▶

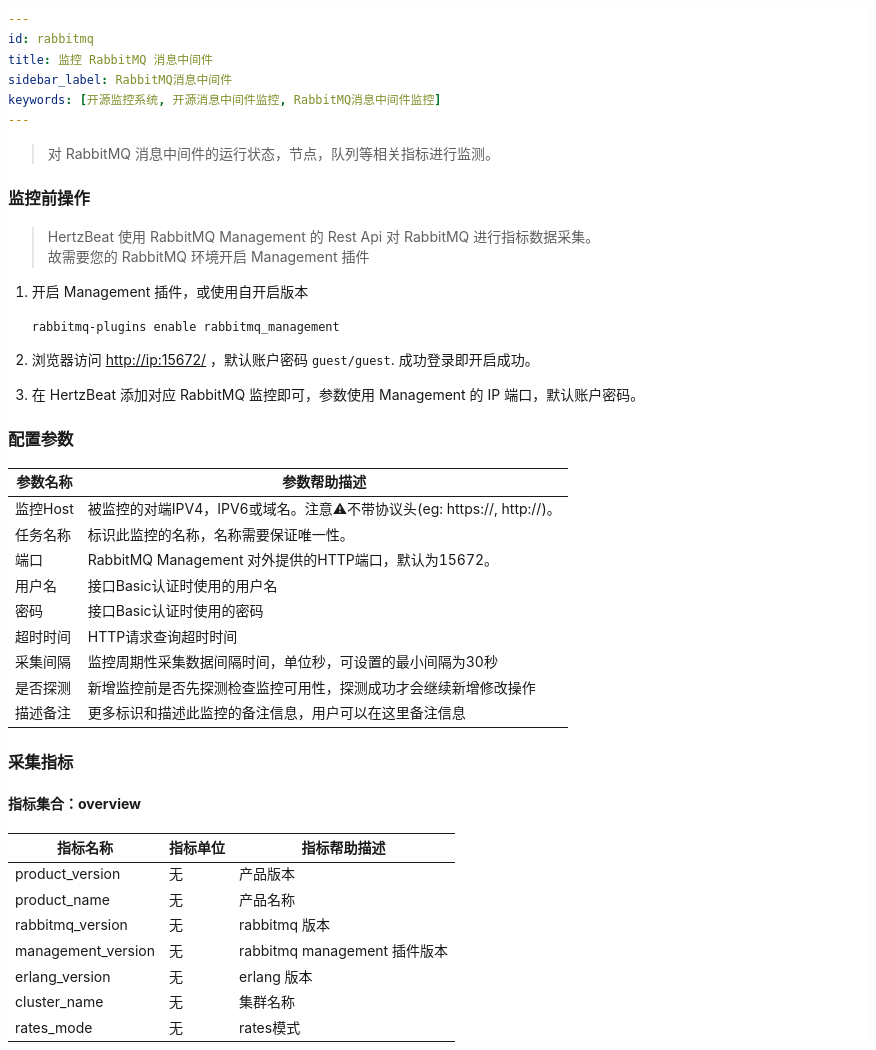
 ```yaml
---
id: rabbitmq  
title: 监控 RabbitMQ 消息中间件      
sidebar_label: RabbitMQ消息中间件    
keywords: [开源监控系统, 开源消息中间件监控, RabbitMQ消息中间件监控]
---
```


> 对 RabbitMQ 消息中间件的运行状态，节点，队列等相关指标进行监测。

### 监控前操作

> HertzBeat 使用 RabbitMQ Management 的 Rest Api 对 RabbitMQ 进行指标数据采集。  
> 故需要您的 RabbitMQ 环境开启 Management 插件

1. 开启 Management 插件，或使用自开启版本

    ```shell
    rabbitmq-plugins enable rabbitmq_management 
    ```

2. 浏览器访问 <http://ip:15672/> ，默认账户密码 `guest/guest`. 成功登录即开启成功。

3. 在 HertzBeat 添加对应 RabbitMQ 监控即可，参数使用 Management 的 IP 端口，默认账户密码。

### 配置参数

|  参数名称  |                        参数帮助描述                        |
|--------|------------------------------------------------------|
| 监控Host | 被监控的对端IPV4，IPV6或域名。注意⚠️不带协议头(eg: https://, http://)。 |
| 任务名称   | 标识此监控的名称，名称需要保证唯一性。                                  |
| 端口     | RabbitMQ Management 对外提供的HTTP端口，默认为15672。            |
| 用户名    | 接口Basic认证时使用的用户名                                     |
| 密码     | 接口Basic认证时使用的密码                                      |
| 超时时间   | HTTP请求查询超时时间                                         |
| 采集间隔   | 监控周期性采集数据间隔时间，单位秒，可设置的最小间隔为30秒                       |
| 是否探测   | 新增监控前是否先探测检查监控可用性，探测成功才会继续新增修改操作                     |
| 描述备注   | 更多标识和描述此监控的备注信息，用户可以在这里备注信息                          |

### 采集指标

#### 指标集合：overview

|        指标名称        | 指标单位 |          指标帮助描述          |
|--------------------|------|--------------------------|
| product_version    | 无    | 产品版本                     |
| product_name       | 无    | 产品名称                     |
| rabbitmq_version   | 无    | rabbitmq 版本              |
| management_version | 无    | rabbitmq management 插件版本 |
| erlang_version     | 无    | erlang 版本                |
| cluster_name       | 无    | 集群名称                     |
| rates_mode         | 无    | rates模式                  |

◀

ACTIVITY:
Retype the listing exactly. Leave out its pictures.

RESULT OF THIS TASK:
 ```yaml
---
id: rabbitmq  
title: 监控 RabbitMQ 消息中间件      
sidebar_label: RabbitMQ消息中间件    
keywords: [开源监控系统, 开源消息中间件监控, RabbitMQ消息中间件监控]
---
```


> 对 RabbitMQ 消息中间件的运行状态，节点，队列等相关指标进行监测。

### 监控前操作

> HertzBeat 使用 RabbitMQ Management 的 Rest Api 对 RabbitMQ 进行指标数据采集。  
> 故需要您的 RabbitMQ 环境开启 Management 插件

1. 开启 Management 插件，或使用自开启版本

    ```shell
    rabbitmq-plugins enable rabbitmq_management 
    ```

2. 浏览器访问 <http://ip:15672/> ，默认账户密码 `guest/guest`. 成功登录即开启成功。

3. 在 HertzBeat 添加对应 RabbitMQ 监控即可，参数使用 Management 的 IP 端口，默认账户密码。

### 配置参数

|  参数名称  |                        参数帮助描述                        |
|--------|------------------------------------------------------|
| 监控Host | 被监控的对端IPV4，IPV6或域名。注意⚠️不带协议头(eg: https://, http://)。 |
| 任务名称   | 标识此监控的名称，名称需要保证唯一性。                                  |
| 端口     | RabbitMQ Management 对外提供的HTTP端口，默认为15672。            |
| 用户名    | 接口Basic认证时使用的用户名                                     |
| 密码     | 接口Basic认证时使用的密码                                      |
| 超时时间   | HTTP请求查询超时时间                                         |
| 采集间隔   | 监控周期性采集数据间隔时间，单位秒，可设置的最小间隔为30秒                       |
| 是否探测   | 新增监控前是否先探测检查监控可用性，探测成功才会继续新增修改操作                     |
| 描述备注   | 更多标识和描述此监控的备注信息，用户可以在这里备注信息                          |

### 采集指标

#### 指标集合：overview

|        指标名称        | 指标单位 |          指标帮助描述          |
|--------------------|------|--------------------------|
| product_version    | 无    | 产品版本                     |
| product_name       | 无    | 产品名称                     |
| rabbitmq_version   | 无    | rabbitmq 版本              |
| management_version | 无    | rabbitmq management 插件版本 |
| erlang_version     | 无    | erlang 版本                |
| cluster_name       | 无    | 集群名称                     |
| rates_mode         | 无    | rates模式                  |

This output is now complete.